Any rail carriers, shippers or other stakeholders experiencing rail service disruptions that create an emergency situation should contact STB’s Rail Customer and Public Assistance office, according to the agency. Also, to request assistance, STB said that interested persons may email [email protected] or call (202) 245-0238 or (866) 254-1792.
Union Pacific (UP) is among the railroads affected. Its Mojave and Yuma subdivisions were out of service due to water and mud over the tracks in Southern California between Banning and Indio, near Mojave, and 10 miles north of Fontana (see map, below). According to the railroad, widespread road and interstate closures were impacting its ability to transport crews to operate trains, and public electrical outages were impacting operations in some terminals.
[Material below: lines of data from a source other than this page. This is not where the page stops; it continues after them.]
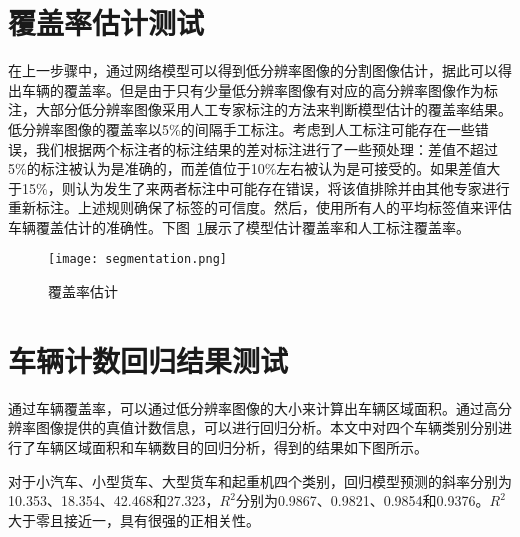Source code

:\section{覆盖率估计测试}
在上一步骤中，通过网络模型可以得到低分辨率图像的分割图像估计，据此可以得出车辆的覆盖率。但是由于只有少量低分辨率图像有对应的高分辨率图像作为标注，大部分低分辨率图像采用人工专家标注的方法来判断模型估计的覆盖率结果。低分辨率图像的覆盖率以5\%的间隔手工标注。考虑到人工标注可能存在一些错误，我们根据两个标注者的标注结果的差对标注进行了一些预处理：差值不超过5\%的标注被认为是准确的，而差值位于10\%左右被认为是可接受的。如果差值大于15\%，则认为发生了来两者标注中可能存在错误，将该值排除并由其他专家进行重新标注。上述规则确保了标签的可信度。然后，使用所有人的平均标签值来评估车辆覆盖估计的准确性。下图~\ref{fig:seg}展示了模型估计覆盖率和人工标注覆盖率。
\begin{figure}[h]
    \centering
    \texttt{[image: segmentation.png]}
    \caption{覆盖率估计}
    \label{fig:seg}
\end{figure}

\section{车辆计数回归结果测试}
通过车辆覆盖率，可以通过低分辨率图像的大小来计算出车辆区域面积。通过高分辨率图像提供的真值计数信息，可以进行回归分析。本文中对四个车辆类别分别进行了车辆区域面积和车辆数目的回归分析，得到的结果如下图所示。

  对于小汽车、小型货车、大型货车和起重机四个类别，回归模型预测的斜率分别为10.353、18.354、42.468和27.323，\(R^2\)分别为0.9867、0.9821、0.9854和0.9376。\(R^2\)大于零且接近一，具有很强的正相关性。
In an Aug. 22 online customer notification, UP reported making progress in restoring service in those locations. Between Banning and Indio (Yuma subdivision), progress “continues to be made and we are currently evaluating bridge work that will need to be completed,” it said. “Mud continues to flow back onto the tracks. Our Operating and Engineering teams are bringing in additional equipment to assist in clearing the track. There is a segment of double track that traverses a bridge that will need to be rebuilt. We anticipate one of these tracks will reopen early in the morning. Once the first track is open, we will have limited use of this line segment. The second track is dependent upon the bridge repair. Early estimates indicate the track may be out of service for approximately two weeks.“ Near Mojave (Mojave subdivision), both tracks have been restored to service. North of Fontana (Mojave subdivision), service has been restored.
“Although we have returned service to some of the impacted segments, it will take multiple days to work through the backlog of trains,” UP said. “For safety purposes, these line segments will have temporary slow order speed restrictions placed upon them. We will also need to re-align locomotive power and crews to the region and customers should expect extended delays through the week. Please continue to reference our Hurricane Planning and Recovery page, which outlines best practices to follow during the hurricane season.”
BNSF in an Aug. 21 online customer notification thanked its teams “who pre-positioned track equipment and supplies, including generators, fuel tanks, and ballast, in advance of the storm to aid in service response and recovery efforts.” This allowed the railroad to protect its infrastructure and operations. “BNSF intermodal facilities in the Greater Los Angeles area are fully operational, and there are no impacts at the Ports of Los Angeles and Long Beach,” it reported. “BNSF’s 24-hour command center will continue to closely monitor for any weather-related impacts and respond to and restore rail operations as needed.” BNSF noted that UP’s Mojave Subdivision, over which it operates between Bakersfield, Calif., and Mojave, was out of service due to severe flooding. BNSF said its crews were “on the scene to assist Union Pacific in track restoration.”
Also on Aug. 22, UP reported that Tropical Storm Harold made landfall along the Texas Gulf Coast. “Our network has experienced high winds and heavy rainfall,” it said in a customer notification. “We currently have a five-mile stretch of track underwater in Corpus Christi, Texas, that will remain out of service until the water recedes and the track can be inspected.”